Count every line below containing "down"; state the number only.
(Available records begins)
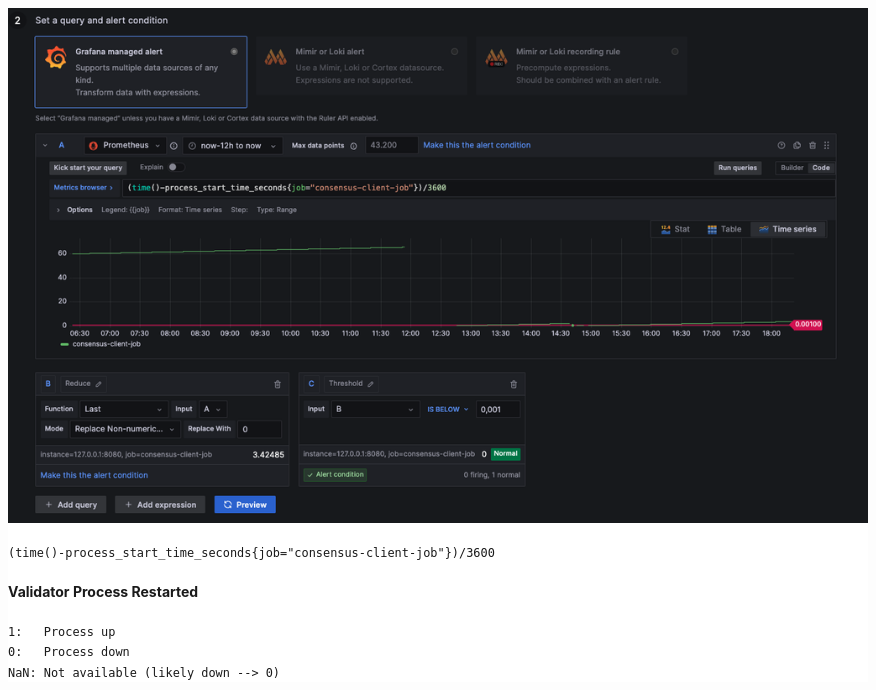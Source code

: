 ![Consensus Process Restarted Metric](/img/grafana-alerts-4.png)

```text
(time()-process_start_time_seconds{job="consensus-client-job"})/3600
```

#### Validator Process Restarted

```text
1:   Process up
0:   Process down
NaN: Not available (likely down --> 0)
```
(Available records ends)
(Available records begins)
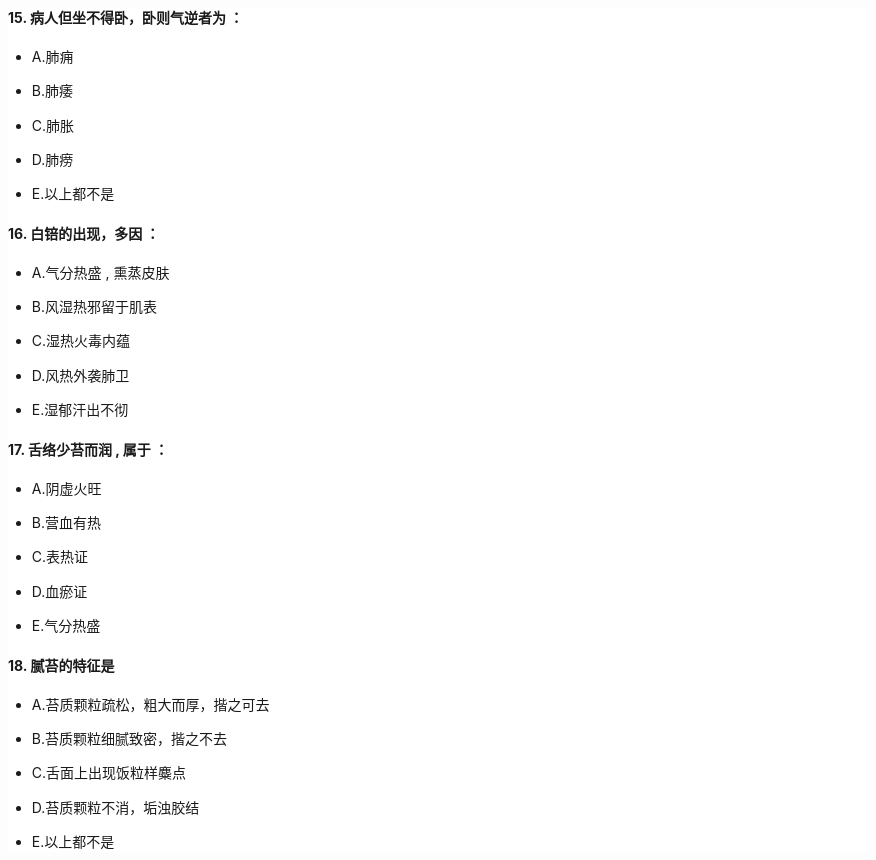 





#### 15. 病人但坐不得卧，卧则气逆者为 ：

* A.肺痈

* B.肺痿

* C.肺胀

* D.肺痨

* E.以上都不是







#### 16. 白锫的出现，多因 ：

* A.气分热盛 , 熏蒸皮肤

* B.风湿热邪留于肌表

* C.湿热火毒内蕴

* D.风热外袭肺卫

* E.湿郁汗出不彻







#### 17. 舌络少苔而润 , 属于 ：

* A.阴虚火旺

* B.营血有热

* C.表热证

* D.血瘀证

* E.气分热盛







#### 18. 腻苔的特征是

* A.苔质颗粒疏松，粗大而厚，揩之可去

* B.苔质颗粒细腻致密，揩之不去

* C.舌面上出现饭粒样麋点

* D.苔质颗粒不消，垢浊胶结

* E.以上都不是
(Available records ends)
- _Answer for the task_
2